> [GOAL OF THE EXERCISE]: Repeat the data exactly. Pictures stay out.

——

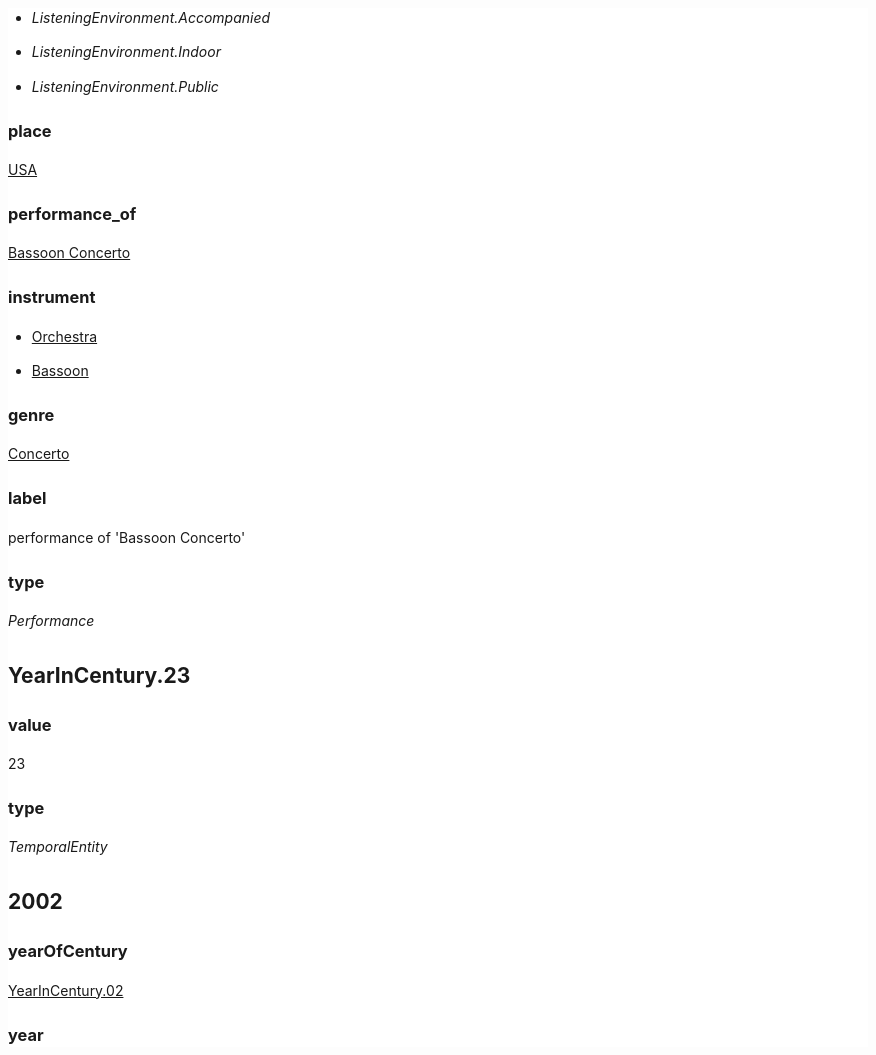 - *ListeningEnvironment.Accompanied*

 - *ListeningEnvironment.Indoor*

 - *ListeningEnvironment.Public*

### place


[USA](#USA)

### performance_of


[Bassoon Concerto](#Bassoon-Concerto)

### instrument

 - [Orchestra](#Orchestra)

 - [Bassoon](#Bassoon)

### genre


[Concerto](#Concerto)

### label


performance of 'Bassoon Concerto'

### type


*Performance*

## YearInCentury.23

### value


23

### type


*TemporalEntity*

## 2002

### yearOfCentury


[YearInCentury.02](#YearInCentury.02)

### year
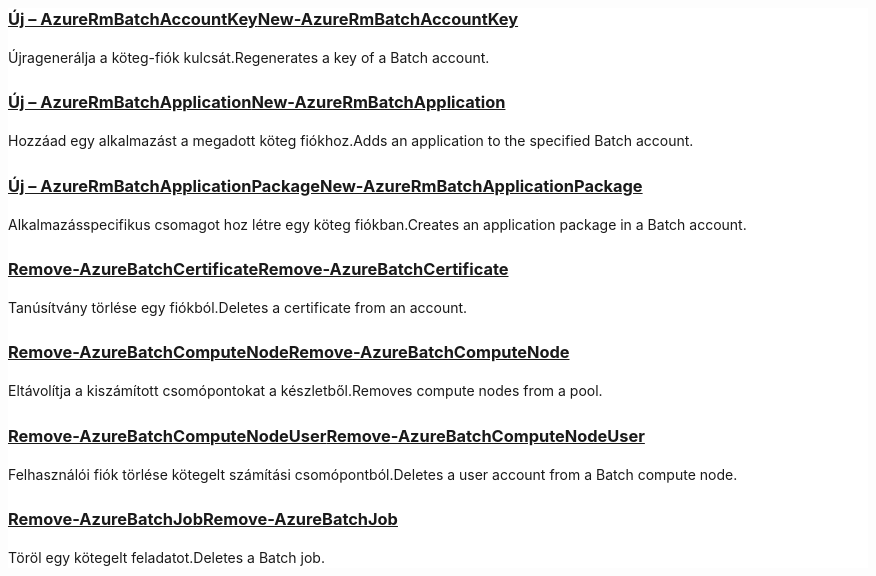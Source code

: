 ### [<span data-ttu-id="244c8-179">Új – AzureRmBatchAccountKey</span><span class="sxs-lookup"><span data-stu-id="244c8-179">New-AzureRmBatchAccountKey</span></span>](New-AzureRmBatchAccountKey.md)
<span data-ttu-id="244c8-180">Újragenerálja a köteg-fiók kulcsát.</span><span class="sxs-lookup"><span data-stu-id="244c8-180">Regenerates a key of a Batch account.</span></span>

### [<span data-ttu-id="244c8-181">Új – AzureRmBatchApplication</span><span class="sxs-lookup"><span data-stu-id="244c8-181">New-AzureRmBatchApplication</span></span>](New-AzureRmBatchApplication.md)
<span data-ttu-id="244c8-182">Hozzáad egy alkalmazást a megadott köteg fiókhoz.</span><span class="sxs-lookup"><span data-stu-id="244c8-182">Adds an application to the specified Batch account.</span></span>

### [<span data-ttu-id="244c8-183">Új – AzureRmBatchApplicationPackage</span><span class="sxs-lookup"><span data-stu-id="244c8-183">New-AzureRmBatchApplicationPackage</span></span>](New-AzureRmBatchApplicationPackage.md)
<span data-ttu-id="244c8-184">Alkalmazásspecifikus csomagot hoz létre egy köteg fiókban.</span><span class="sxs-lookup"><span data-stu-id="244c8-184">Creates an application package in a Batch account.</span></span>

### [<span data-ttu-id="244c8-185">Remove-AzureBatchCertificate</span><span class="sxs-lookup"><span data-stu-id="244c8-185">Remove-AzureBatchCertificate</span></span>](Remove-AzureBatchCertificate.md)
<span data-ttu-id="244c8-186">Tanúsítvány törlése egy fiókból.</span><span class="sxs-lookup"><span data-stu-id="244c8-186">Deletes a certificate from an account.</span></span>

### [<span data-ttu-id="244c8-187">Remove-AzureBatchComputeNode</span><span class="sxs-lookup"><span data-stu-id="244c8-187">Remove-AzureBatchComputeNode</span></span>](Remove-AzureBatchComputeNode.md)
<span data-ttu-id="244c8-188">Eltávolítja a kiszámított csomópontokat a készletből.</span><span class="sxs-lookup"><span data-stu-id="244c8-188">Removes compute nodes from a pool.</span></span>

### [<span data-ttu-id="244c8-189">Remove-AzureBatchComputeNodeUser</span><span class="sxs-lookup"><span data-stu-id="244c8-189">Remove-AzureBatchComputeNodeUser</span></span>](Remove-AzureBatchComputeNodeUser.md)
<span data-ttu-id="244c8-190">Felhasználói fiók törlése kötegelt számítási csomópontból.</span><span class="sxs-lookup"><span data-stu-id="244c8-190">Deletes a user account from a Batch compute node.</span></span>

### [<span data-ttu-id="244c8-191">Remove-AzureBatchJob</span><span class="sxs-lookup"><span data-stu-id="244c8-191">Remove-AzureBatchJob</span></span>](Remove-AzureBatchJob.md)
<span data-ttu-id="244c8-192">Töröl egy kötegelt feladatot.</span><span class="sxs-lookup"><span data-stu-id="244c8-192">Deletes a Batch job.</span></span>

——

> [COMPLETED TASK]:
 - *ListeningEnvironment.Accompanied*

 - *ListeningEnvironment.Indoor*

 - *ListeningEnvironment.Public*

### place


[USA](#USA)

### performance_of


[Bassoon Concerto](#Bassoon-Concerto)

### instrument

 - [Orchestra](#Orchestra)

 - [Bassoon](#Bassoon)

### genre


[Concerto](#Concerto)

### label


performance of 'Bassoon Concerto'

### type


*Performance*

## YearInCentury.23

### value


23

### type


*TemporalEntity*

## 2002

### yearOfCentury


[YearInCentury.02](#YearInCentury.02)

### year
Source code

: ### [<span data-ttu-id="244c8-179">Új – AzureRmBatchAccountKey</span><span class="sxs-lookup"><span data-stu-id="244c8-179">New-AzureRmBatchAccountKey</span></span>](New-AzureRmBatchAccountKey.md)
<span data-ttu-id="244c8-180">Újragenerálja a köteg-fiók kulcsát.</span><span class="sxs-lookup"><span data-stu-id="244c8-180">Regenerates a key of a Batch account.</span></span>

### [<span data-ttu-id="244c8-181">Új – AzureRmBatchApplication</span><span class="sxs-lookup"><span data-stu-id="244c8-181">New-AzureRmBatchApplication</span></span>](New-AzureRmBatchApplication.md)
<span data-ttu-id="244c8-182">Hozzáad egy alkalmazást a megadott köteg fiókhoz.</span><span class="sxs-lookup"><span data-stu-id="244c8-182">Adds an application to the specified Batch account.</span></span>

### [<span data-ttu-id="244c8-183">Új – AzureRmBatchApplicationPackage</span><span class="sxs-lookup"><span data-stu-id="244c8-183">New-AzureRmBatchApplicationPackage</span></span>](New-AzureRmBatchApplicationPackage.md)
<span data-ttu-id="244c8-184">Alkalmazásspecifikus csomagot hoz létre egy köteg fiókban.</span><span class="sxs-lookup"><span data-stu-id="244c8-184">Creates an application package in a Batch account.</span></span>

### [<span data-ttu-id="244c8-185">Remove-AzureBatchCertificate</span><span class="sxs-lookup"><span data-stu-id="244c8-185">Remove-AzureBatchCertificate</span></span>](Remove-AzureBatchCertificate.md)
<span data-ttu-id="244c8-186">Tanúsítvány törlése egy fiókból.</span><span class="sxs-lookup"><span data-stu-id="244c8-186">Deletes a certificate from an account.</span></span>

### [<span data-ttu-id="244c8-187">Remove-AzureBatchComputeNode</span><span class="sxs-lookup"><span data-stu-id="244c8-187">Remove-AzureBatchComputeNode</span></span>](Remove-AzureBatchComputeNode.md)
<span data-ttu-id="244c8-188">Eltávolítja a kiszámított csomópontokat a készletből.</span><span class="sxs-lookup"><span data-stu-id="244c8-188">Removes compute nodes from a pool.</span></span>

### [<span data-ttu-id="244c8-189">Remove-AzureBatchComputeNodeUser</span><span class="sxs-lookup"><span data-stu-id="244c8-189">Remove-AzureBatchComputeNodeUser</span></span>](Remove-AzureBatchComputeNodeUser.md)
<span data-ttu-id="244c8-190">Felhasználói fiók törlése kötegelt számítási csomópontból.</span><span class="sxs-lookup"><span data-stu-id="244c8-190">Deletes a user account from a Batch compute node.</span></span>

### [<span data-ttu-id="244c8-191">Remove-AzureBatchJob</span><span class="sxs-lookup"><span data-stu-id="244c8-191">Remove-AzureBatchJob</span></span>](Remove-AzureBatchJob.md)
<span data-ttu-id="244c8-192">Töröl egy kötegelt feladatot.</span><span class="sxs-lookup"><span data-stu-id="244c8-192">Deletes a Batch job.</span></span>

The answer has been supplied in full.